- Born: Alice Jane Shannan Ker 2 December 1853 Deskford, Banffshire, Scotland
- Died: 20 March 1943 (aged 89)
- Citizenship: British
- Education: Bern and King's and Queen's College of Physicians
- Occupation: Physician
- Known for: 13th woman in the UK to be on the British Medical Association register, suffragette
- Spouse: Edward Stewart Ker (m. 1888–1907; his death)
- Children: 3

= Alice Stewart Ker =

Scottish suffragette (1853–1943)

Alice Stewart Ker MRCPI ( Alice Jane Shannan Ker; 2 December 1853 – 20 March 1943) was a Scottish physician, health educator, and suffragette. She was the 13th woman on the registry of the British Medical Association.

==Early life and education==
Alice Jane Shannan Ker was born on 2 December 1853 at Deskford in Banffshire, Scotland. She was the eldest of the nine children of Margaret Millar Stevenson (1826–1900), daughter of James Cochran Stevenson, Liberal MP for South Shields, and Reverend William Turnbull Ker (1824–1885), a Free Church minister.

At the age of 18 she moved to Edinburgh to study "University Classes for Ladies" including anatomy and physiology. While in Edinburgh, she met Sophia Jex-Blake, who was campaigning to have the University issue medical degrees to women. When Jex-Blake's petition was rejected by the University, Ker left Edinburgh to complete her medical training in Ireland where she was awarded her licentiateship from the King and Queen's College of Physicians of Ireland.

==Career==
After completing her training, she returned to Edinburgh sharing a practice with Jex-Blake for a year. She was the 13th woman to be registered as a doctor in Britain. She then undertook further studies for a year in Bern, Switzerland, funded by her campaigning aunts Flora and Louisa Stevenson. When she returned to Britain she worked as a house surgeon at the Children's Hospital in Birmingham, and from there became a general practitioner in Leeds. In 1887, she returned to Edinburgh working as a self-employed doctor, and taking the Royal College of Surgeons Conjoint Examinations, one of only two women in that year to pass the finals.

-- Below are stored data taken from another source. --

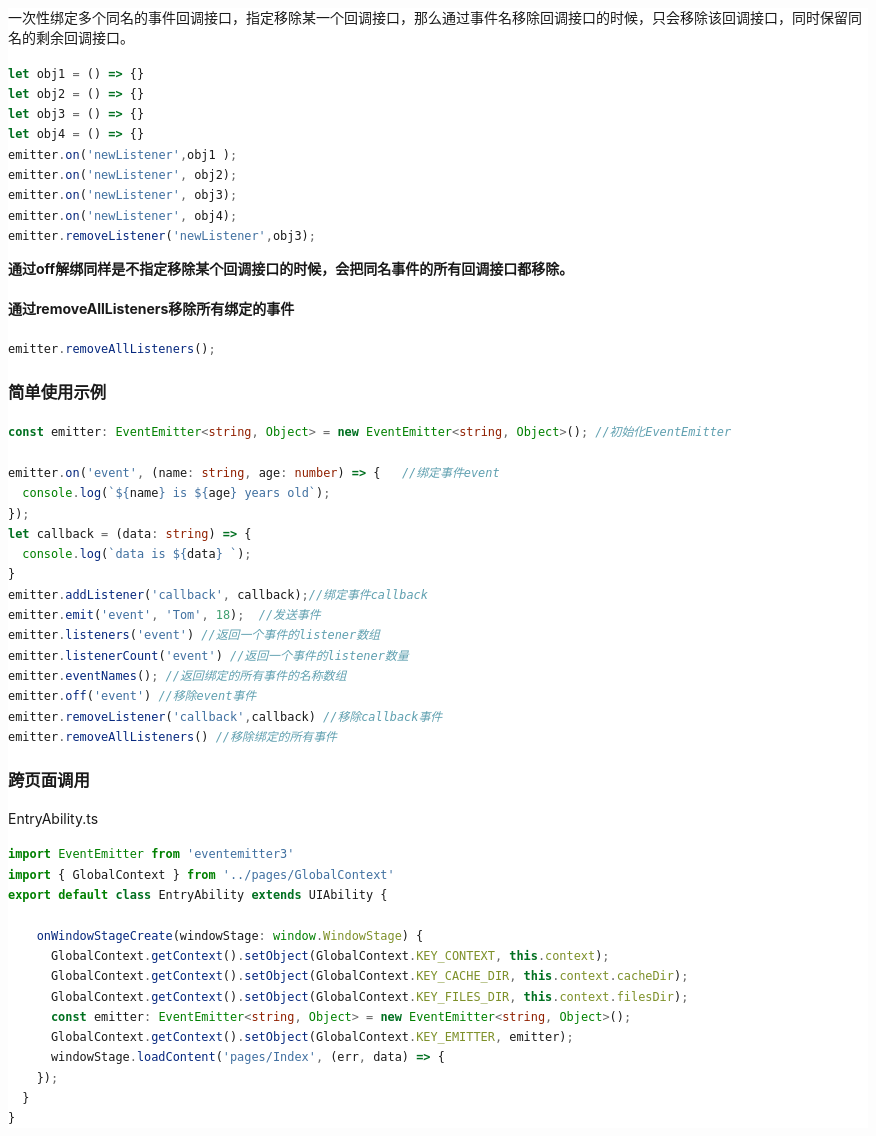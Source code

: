 一次性绑定多个同名的事件回调接口，指定移除某一个回调接口，那么通过事件名移除回调接口的时候，只会移除该回调接口，同时保留同名的剩余回调接口。

```typescript
let obj1 = () => {}
let obj2 = () => {}
let obj3 = () => {}
let obj4 = () => {}
emitter.on('newListener',obj1 );
emitter.on('newListener', obj2);
emitter.on('newListener', obj3);
emitter.on('newListener', obj4);
emitter.removeListener('newListener',obj3);
```

**通过off解绑同样是不指定移除某个回调接口的时候，会把同名事件的所有回调接口都移除。**

#### 通过removeAllListeners移除所有绑定的事件

```typescript
emitter.removeAllListeners();
```

### 简单使用示例

```typescript
const emitter: EventEmitter<string, Object> = new EventEmitter<string, Object>(); //初始化EventEmitter

emitter.on('event', (name: string, age: number) => {   //绑定事件event
  console.log(`${name} is ${age} years old`);
});
let callback = (data: string) => {   
  console.log(`data is ${data} `);
}
emitter.addListener('callback', callback);//绑定事件callback
emitter.emit('event', 'Tom', 18);  //发送事件
emitter.listeners('event') //返回一个事件的listener数组
emitter.listenerCount('event') //返回一个事件的listener数量
emitter.eventNames(); //返回绑定的所有事件的名称数组
emitter.off('event') //移除event事件
emitter.removeListener('callback',callback) //移除callback事件
emitter.removeAllListeners() //移除绑定的所有事件
```

### 跨页面调用

EntryAbility.ts

```typescript
import EventEmitter from 'eventemitter3'
import { GlobalContext } from '../pages/GlobalContext'
export default class EntryAbility extends UIAbility {
    
    onWindowStageCreate(windowStage: window.WindowStage) {
      GlobalContext.getContext().setObject(GlobalContext.KEY_CONTEXT, this.context);
      GlobalContext.getContext().setObject(GlobalContext.KEY_CACHE_DIR, this.context.cacheDir);
      GlobalContext.getContext().setObject(GlobalContext.KEY_FILES_DIR, this.context.filesDir);
      const emitter: EventEmitter<string, Object> = new EventEmitter<string, Object>();
      GlobalContext.getContext().setObject(GlobalContext.KEY_EMITTER, emitter);
      windowStage.loadContent('pages/Index', (err, data) => {
    });
  }
}

```
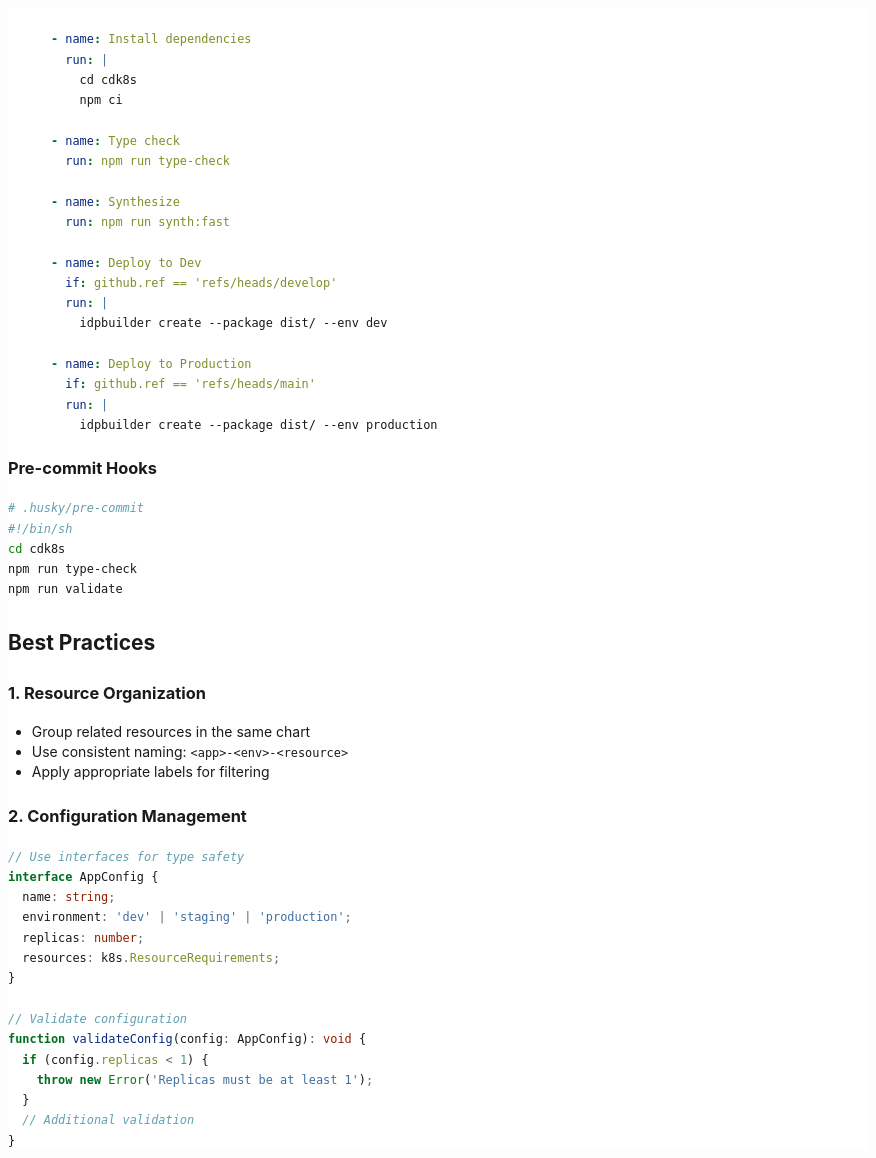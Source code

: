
 ```yaml
          
      - name: Install dependencies
        run: |
          cd cdk8s
          npm ci
          
      - name: Type check
        run: npm run type-check
        
      - name: Synthesize
        run: npm run synth:fast
        
      - name: Deploy to Dev
        if: github.ref == 'refs/heads/develop'
        run: |
          idpbuilder create --package dist/ --env dev
          
      - name: Deploy to Production
        if: github.ref == 'refs/heads/main'
        run: |
          idpbuilder create --package dist/ --env production
```

### Pre-commit Hooks

```bash
# .husky/pre-commit
#!/bin/sh
cd cdk8s
npm run type-check
npm run validate
```

## Best Practices

### 1. Resource Organization

- Group related resources in the same chart
- Use consistent naming: `<app>-<env>-<resource>`
- Apply appropriate labels for filtering

### 2. Configuration Management

```typescript
// Use interfaces for type safety
interface AppConfig {
  name: string;
  environment: 'dev' | 'staging' | 'production';
  replicas: number;
  resources: k8s.ResourceRequirements;
}

// Validate configuration
function validateConfig(config: AppConfig): void {
  if (config.replicas < 1) {
    throw new Error('Replicas must be at least 1');
  }
  // Additional validation
}
```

She married her cousin, Edward Stewart Ker (1839–1907), in 1888, and they moved to Birkenhead. Together they had two daughters Margaret Louise (born 1892) and Mary Dunlop (born 1896); their son died in infancy. Her practice was in Birkenhead, where she was the only woman doctor in the area. It was successful and she had many additional duties having become the medical officer to female staff working at the Post Office as well as the Honorary Medical Officer to the Wirral Hospital for Sick Children, the Wirral Lying-In Hospital, the Birkenhead Rescue Home and the Caledonian Free Schools in Liverpool. She also gave talks and lectures to working-class women in Manchester on topics of sexuality, birth control and motherhood. These talks were published in 1891 work, Motherhood: A Book for Every Woman.

===Suffrage movement ===
In 1893, Ker became involved in the Birkenhead and Wirral Women's Suffrage Society, and after her husband's death in 1907, her interest in women's suffrage became an increasing priority for her. She became chair of the local Suffrage Society but finding them too moderate, in 1907 with Alice Morrissey, she joined the more progressive Women's Social and Political Union. Ker worked with Ada Flatman who was a WSPU employee. Flatman and Patricia Woodlock organised the WSPU shop which raised substantial funds for the cause.

In March 1912, she was imprisoned after being among 200 women breaking windows at Harrods Department store, an action organised by the Women's Social and Political Union. She was force fed whilst in Holloway prison, and as result she was released with ill health before the end of her two-month sentence. She wrote poetry while in prison, contributing to "Holloway Jingles, a collection published by the Glasgow branch of the Women's Social and Political Union. In Holloway, she was a co-signatory on The Suffragette Handkerchief. She received a Hunger Strike Medal from the leadership of the WSPU. Ker was still working as a doctor but she was asked to leave one hospital. She moved to Liverpool, where she wrote to her two daughters to seek out Patricia Woodlock and offer their services to the cause of women's rights to vote. Margaret indeed followed in her mother's footsteps, and in November 1912 was sentenced to three months in prison for placing a "dangerous substance" in a post box in Liverpool

==Personal life==
Ker was a vegetarian and anti-vivisectionist. She died on 20 March 1943.

==Legacy==
The name Alice Ker Square was given to a public square during redevelopment of central Birkenhead in the early 2020s.